[Task brief] From the data below, set down exactly the lines between the one holding "the COUNTER stats" and the one holding "## The alternate", inclusive, and no others.

[The data]
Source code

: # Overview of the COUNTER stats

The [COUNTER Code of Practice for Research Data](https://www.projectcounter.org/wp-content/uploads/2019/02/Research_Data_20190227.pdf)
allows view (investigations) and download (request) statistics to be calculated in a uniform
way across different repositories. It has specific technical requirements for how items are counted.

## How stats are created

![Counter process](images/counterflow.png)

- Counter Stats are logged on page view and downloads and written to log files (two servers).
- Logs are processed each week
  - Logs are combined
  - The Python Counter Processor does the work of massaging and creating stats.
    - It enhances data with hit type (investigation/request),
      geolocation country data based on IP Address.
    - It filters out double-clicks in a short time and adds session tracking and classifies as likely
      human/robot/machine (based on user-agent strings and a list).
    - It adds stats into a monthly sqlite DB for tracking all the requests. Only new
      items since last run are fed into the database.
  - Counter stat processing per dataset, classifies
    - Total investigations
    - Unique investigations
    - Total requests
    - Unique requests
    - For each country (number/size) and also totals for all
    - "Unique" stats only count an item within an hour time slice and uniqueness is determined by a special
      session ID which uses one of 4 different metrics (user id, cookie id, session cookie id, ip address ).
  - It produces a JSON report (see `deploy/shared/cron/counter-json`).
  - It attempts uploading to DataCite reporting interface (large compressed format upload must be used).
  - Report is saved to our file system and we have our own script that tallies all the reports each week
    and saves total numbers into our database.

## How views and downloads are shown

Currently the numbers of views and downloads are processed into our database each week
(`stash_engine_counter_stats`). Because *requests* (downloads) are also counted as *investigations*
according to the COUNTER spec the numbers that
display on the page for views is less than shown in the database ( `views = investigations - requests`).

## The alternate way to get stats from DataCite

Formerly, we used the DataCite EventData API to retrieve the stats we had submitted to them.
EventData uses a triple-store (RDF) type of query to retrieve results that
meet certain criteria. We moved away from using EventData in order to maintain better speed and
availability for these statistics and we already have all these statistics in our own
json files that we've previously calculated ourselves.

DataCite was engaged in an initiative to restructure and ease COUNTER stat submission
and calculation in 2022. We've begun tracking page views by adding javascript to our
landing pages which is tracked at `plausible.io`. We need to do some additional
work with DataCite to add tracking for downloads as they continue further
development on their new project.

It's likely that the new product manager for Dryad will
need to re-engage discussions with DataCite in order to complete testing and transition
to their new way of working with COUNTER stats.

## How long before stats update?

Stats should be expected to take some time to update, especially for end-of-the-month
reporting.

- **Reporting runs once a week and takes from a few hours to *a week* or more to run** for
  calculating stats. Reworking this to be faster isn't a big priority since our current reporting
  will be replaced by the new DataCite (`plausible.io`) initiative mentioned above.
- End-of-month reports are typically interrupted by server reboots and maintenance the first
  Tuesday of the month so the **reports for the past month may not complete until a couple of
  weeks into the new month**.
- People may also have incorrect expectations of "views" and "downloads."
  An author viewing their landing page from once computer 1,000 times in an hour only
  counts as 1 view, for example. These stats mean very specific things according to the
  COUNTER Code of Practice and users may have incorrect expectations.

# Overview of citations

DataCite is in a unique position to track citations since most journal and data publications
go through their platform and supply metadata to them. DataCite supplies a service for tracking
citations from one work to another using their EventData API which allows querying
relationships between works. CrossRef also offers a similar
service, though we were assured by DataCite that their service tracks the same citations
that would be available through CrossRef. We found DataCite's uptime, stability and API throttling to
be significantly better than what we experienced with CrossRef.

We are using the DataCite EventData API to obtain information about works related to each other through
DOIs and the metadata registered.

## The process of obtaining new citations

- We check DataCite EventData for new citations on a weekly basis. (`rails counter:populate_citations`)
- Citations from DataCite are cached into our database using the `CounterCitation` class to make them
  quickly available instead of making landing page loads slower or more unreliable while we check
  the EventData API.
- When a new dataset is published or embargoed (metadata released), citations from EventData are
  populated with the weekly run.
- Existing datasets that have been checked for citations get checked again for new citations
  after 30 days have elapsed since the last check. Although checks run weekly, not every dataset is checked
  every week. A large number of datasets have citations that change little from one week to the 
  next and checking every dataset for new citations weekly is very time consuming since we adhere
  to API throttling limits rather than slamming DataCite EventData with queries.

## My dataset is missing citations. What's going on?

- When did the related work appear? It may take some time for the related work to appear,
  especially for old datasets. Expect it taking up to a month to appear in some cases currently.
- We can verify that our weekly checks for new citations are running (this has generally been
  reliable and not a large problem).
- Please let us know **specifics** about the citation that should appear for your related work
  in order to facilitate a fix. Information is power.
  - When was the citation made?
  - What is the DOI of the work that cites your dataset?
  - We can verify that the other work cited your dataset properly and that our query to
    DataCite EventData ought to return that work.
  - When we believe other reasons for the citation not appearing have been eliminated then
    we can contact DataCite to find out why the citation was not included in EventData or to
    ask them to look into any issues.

[Response]
: # Overview of the COUNTER stats

The [COUNTER Code of Practice for Research Data](https://www.projectcounter.org/wp-content/uploads/2019/02/Research_Data_20190227.pdf)
allows view (investigations) and download (request) statistics to be calculated in a uniform
way across different repositories. It has specific technical requirements for how items are counted.

## How stats are created

![Counter process](images/counterflow.png)

- Counter Stats are logged on page view and downloads and written to log files (two servers).
- Logs are processed each week
  - Logs are combined
  - The Python Counter Processor does the work of massaging and creating stats.
    - It enhances data with hit type (investigation/request),
      geolocation country data based on IP Address.
    - It filters out double-clicks in a short time and adds session tracking and classifies as likely
      human/robot/machine (based on user-agent strings and a list).
    - It adds stats into a monthly sqlite DB for tracking all the requests. Only new
      items since last run are fed into the database.
  - Counter stat processing per dataset, classifies
    - Total investigations
    - Unique investigations
    - Total requests
    - Unique requests
    - For each country (number/size) and also totals for all
    - "Unique" stats only count an item within an hour time slice and uniqueness is determined by a special
      session ID which uses one of 4 different metrics (user id, cookie id, session cookie id, ip address ).
  - It produces a JSON report (see `deploy/shared/cron/counter-json`).
  - It attempts uploading to DataCite reporting interface (large compressed format upload must be used).
  - Report is saved to our file system and we have our own script that tallies all the reports each week
    and saves total numbers into our database.

## How views and downloads are shown

Currently the numbers of views and downloads are processed into our database each week
(`stash_engine_counter_stats`). Because *requests* (downloads) are also counted as *investigations*
according to the COUNTER spec the numbers that
display on the page for views is less than shown in the database ( `views = investigations - requests`).

## The alternate way to get stats from DataCite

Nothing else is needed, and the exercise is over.